**Problem:**
Locate every line in the material below that has the word "bfseries". Copy each of those lines.
+===+
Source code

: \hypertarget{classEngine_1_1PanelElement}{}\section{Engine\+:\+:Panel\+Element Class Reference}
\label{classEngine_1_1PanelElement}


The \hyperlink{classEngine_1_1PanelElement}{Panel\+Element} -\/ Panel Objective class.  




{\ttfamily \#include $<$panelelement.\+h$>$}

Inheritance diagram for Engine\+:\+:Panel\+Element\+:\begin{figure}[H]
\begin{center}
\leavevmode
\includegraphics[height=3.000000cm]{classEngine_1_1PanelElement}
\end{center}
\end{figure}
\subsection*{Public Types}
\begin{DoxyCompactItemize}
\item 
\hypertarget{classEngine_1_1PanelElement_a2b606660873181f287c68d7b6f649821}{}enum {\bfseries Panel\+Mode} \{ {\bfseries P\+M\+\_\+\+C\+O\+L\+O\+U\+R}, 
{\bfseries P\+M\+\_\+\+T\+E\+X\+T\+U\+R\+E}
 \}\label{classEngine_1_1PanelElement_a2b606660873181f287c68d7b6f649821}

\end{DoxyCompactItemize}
+===+
**Solution to this problem:**
\hypertarget{classEngine_1_1PanelElement_a2b606660873181f287c68d7b6f649821}{}enum {\bfseries Panel\+Mode} \{ {\bfseries P\+M\+\_\+\+C\+O\+L\+O\+U\+R}, 
{\bfseries P\+M\+\_\+\+T\+E\+X\+T\+U\+R\+E}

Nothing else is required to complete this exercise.